[Stored entries]
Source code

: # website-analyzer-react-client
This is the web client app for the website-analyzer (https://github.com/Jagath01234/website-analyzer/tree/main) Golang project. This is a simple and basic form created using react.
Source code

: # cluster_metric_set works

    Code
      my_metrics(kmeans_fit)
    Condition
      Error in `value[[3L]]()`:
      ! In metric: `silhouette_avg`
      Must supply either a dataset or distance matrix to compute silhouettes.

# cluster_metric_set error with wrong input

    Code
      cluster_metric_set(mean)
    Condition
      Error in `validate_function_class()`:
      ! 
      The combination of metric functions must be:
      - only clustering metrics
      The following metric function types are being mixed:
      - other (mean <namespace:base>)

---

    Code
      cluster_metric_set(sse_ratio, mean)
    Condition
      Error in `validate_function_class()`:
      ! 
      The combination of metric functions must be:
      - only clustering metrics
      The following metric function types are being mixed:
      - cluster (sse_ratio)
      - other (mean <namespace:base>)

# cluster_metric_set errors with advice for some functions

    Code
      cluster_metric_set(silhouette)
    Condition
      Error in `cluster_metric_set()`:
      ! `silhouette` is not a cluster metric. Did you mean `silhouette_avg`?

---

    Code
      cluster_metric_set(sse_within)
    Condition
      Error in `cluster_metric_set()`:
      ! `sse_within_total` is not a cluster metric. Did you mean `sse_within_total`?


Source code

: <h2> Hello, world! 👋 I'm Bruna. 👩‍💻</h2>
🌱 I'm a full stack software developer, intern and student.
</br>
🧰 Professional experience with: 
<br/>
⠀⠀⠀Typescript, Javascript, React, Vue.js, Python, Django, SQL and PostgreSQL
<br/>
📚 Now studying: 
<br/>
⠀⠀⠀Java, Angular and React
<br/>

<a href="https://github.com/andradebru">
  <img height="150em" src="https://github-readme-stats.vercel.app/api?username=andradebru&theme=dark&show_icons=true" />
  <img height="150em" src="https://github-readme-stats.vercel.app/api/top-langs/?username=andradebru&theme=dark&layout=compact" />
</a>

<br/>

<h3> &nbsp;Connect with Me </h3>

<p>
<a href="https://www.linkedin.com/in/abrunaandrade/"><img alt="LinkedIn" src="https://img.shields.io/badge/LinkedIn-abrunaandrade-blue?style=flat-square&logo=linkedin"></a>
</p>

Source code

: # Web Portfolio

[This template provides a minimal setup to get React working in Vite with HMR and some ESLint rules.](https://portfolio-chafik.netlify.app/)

:: Work instruction ::
Please output the complete set of records above without any alteration.

:: Result for this task ::
Source code

: # website-analyzer-react-client
This is the web client app for the website-analyzer (https://github.com/Jagath01234/website-analyzer/tree/main) Golang project. This is a simple and basic form created using react.
Source code

: # cluster_metric_set works

    Code
      my_metrics(kmeans_fit)
    Condition
      Error in `value[[3L]]()`:
      ! In metric: `silhouette_avg`
      Must supply either a dataset or distance matrix to compute silhouettes.

# cluster_metric_set error with wrong input

    Code
      cluster_metric_set(mean)
    Condition
      Error in `validate_function_class()`:
      ! 
      The combination of metric functions must be:
      - only clustering metrics
      The following metric function types are being mixed:
      - other (mean <namespace:base>)

---

    Code
      cluster_metric_set(sse_ratio, mean)
    Condition
      Error in `validate_function_class()`:
      ! 
      The combination of metric functions must be:
      - only clustering metrics
      The following metric function types are being mixed:
      - cluster (sse_ratio)
      - other (mean <namespace:base>)

# cluster_metric_set errors with advice for some functions

    Code
      cluster_metric_set(silhouette)
    Condition
      Error in `cluster_metric_set()`:
      ! `silhouette` is not a cluster metric. Did you mean `silhouette_avg`?

---

    Code
      cluster_metric_set(sse_within)
    Condition
      Error in `cluster_metric_set()`:
      ! `sse_within_total` is not a cluster metric. Did you mean `sse_within_total`?


Source code

: <h2> Hello, world! 👋 I'm Bruna. 👩‍💻</h2>
🌱 I'm a full stack software developer, intern and student.
</br>
🧰 Professional experience with: 
<br/>
⠀⠀⠀Typescript, Javascript, React, Vue.js, Python, Django, SQL and PostgreSQL
<br/>
📚 Now studying: 
<br/>
⠀⠀⠀Java, Angular and React
<br/>

<a href="https://github.com/andradebru">
  <img height="150em" src="https://github-readme-stats.vercel.app/api?username=andradebru&theme=dark&show_icons=true" />
  <img height="150em" src="https://github-readme-stats.vercel.app/api/top-langs/?username=andradebru&theme=dark&layout=compact" />
</a>

<br/>

<h3> &nbsp;Connect with Me </h3>

<p>
<a href="https://www.linkedin.com/in/abrunaandrade/"><img alt="LinkedIn" src="https://img.shields.io/badge/LinkedIn-abrunaandrade-blue?style=flat-square&logo=linkedin"></a>
</p>

Source code

: # Web Portfolio

[This template provides a minimal setup to get React working in Vite with HMR and some ESLint rules.](https://portfolio-chafik.netlify.app/)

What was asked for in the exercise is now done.